*** Opening INPUT MATERIAL ***

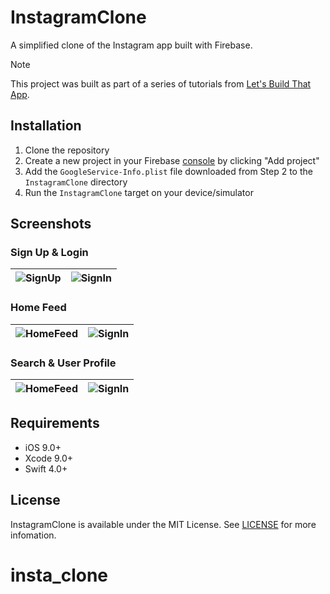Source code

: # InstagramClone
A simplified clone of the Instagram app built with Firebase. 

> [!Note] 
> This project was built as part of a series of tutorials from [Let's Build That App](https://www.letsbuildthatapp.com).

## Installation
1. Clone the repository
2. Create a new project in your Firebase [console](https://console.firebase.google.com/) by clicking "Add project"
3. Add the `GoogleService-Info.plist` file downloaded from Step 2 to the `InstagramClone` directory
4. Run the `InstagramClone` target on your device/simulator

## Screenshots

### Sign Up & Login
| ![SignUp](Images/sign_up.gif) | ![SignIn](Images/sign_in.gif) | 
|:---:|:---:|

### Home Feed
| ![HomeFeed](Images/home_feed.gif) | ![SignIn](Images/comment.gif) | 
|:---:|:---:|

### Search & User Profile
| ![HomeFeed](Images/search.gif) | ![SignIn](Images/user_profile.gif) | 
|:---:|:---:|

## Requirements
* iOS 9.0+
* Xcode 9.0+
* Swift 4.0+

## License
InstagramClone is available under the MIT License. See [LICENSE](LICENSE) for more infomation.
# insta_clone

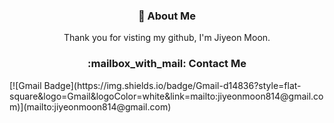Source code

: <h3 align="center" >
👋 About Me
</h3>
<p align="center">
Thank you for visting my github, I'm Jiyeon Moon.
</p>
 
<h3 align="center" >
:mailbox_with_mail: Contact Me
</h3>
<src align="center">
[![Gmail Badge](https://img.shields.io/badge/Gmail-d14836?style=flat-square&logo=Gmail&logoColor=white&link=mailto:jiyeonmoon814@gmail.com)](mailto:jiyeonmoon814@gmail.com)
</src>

*** Closing INPUT MATERIAL ***
*** Opening INPUT MATERIAL ***

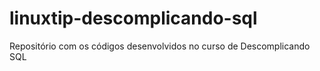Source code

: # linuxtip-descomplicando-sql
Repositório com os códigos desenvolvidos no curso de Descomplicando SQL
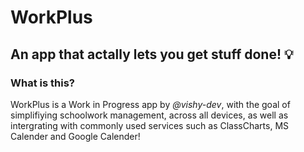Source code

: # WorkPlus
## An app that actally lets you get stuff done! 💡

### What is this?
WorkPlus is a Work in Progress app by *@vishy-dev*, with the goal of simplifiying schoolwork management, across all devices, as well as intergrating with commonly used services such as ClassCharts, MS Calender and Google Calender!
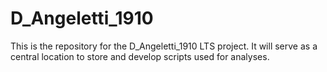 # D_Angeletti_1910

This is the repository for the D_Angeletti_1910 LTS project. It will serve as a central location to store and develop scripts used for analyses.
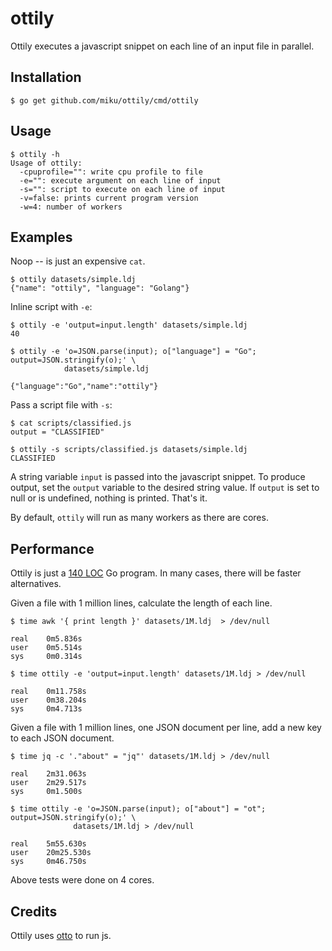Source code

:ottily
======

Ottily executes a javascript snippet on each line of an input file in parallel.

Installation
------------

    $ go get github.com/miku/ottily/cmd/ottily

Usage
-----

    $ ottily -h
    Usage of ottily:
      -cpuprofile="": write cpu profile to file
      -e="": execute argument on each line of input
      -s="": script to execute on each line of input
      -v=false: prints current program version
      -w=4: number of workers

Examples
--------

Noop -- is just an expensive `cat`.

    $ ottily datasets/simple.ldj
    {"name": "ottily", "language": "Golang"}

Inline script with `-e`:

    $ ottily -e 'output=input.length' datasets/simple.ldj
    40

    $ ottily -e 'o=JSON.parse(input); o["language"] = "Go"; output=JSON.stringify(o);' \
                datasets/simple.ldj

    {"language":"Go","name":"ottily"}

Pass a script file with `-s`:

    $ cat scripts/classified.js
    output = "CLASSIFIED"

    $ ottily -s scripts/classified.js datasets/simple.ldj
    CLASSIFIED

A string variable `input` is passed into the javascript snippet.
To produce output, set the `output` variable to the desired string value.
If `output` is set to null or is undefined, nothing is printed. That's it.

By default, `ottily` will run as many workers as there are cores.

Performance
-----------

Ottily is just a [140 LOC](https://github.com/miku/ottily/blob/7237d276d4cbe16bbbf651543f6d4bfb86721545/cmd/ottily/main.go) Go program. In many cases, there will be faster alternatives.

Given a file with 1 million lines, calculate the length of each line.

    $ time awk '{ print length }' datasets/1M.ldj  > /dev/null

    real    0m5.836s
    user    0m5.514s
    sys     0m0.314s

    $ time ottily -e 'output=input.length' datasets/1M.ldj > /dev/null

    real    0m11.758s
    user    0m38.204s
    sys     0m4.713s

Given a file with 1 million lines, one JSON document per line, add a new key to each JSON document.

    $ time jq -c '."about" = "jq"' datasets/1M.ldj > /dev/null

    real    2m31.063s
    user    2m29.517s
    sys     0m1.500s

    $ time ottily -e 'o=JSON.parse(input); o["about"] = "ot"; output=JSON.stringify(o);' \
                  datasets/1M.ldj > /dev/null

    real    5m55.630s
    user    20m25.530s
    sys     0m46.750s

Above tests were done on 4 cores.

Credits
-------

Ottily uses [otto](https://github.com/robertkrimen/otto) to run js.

*** Closing INPUT MATERIAL ***

-- WHAT TO DO --
Find the word "many" in the records and pull out each line that has it.

-- THE ANSWER --
By default, `ottily` will run as many workers as there are cores.
Ottily is just a [140 LOC](https://github.com/miku/ottily/blob/7237d276d4cbe16bbbf651543f6d4bfb86721545/cmd/ottily/main.go) Go program. In many cases, there will be faster alternatives.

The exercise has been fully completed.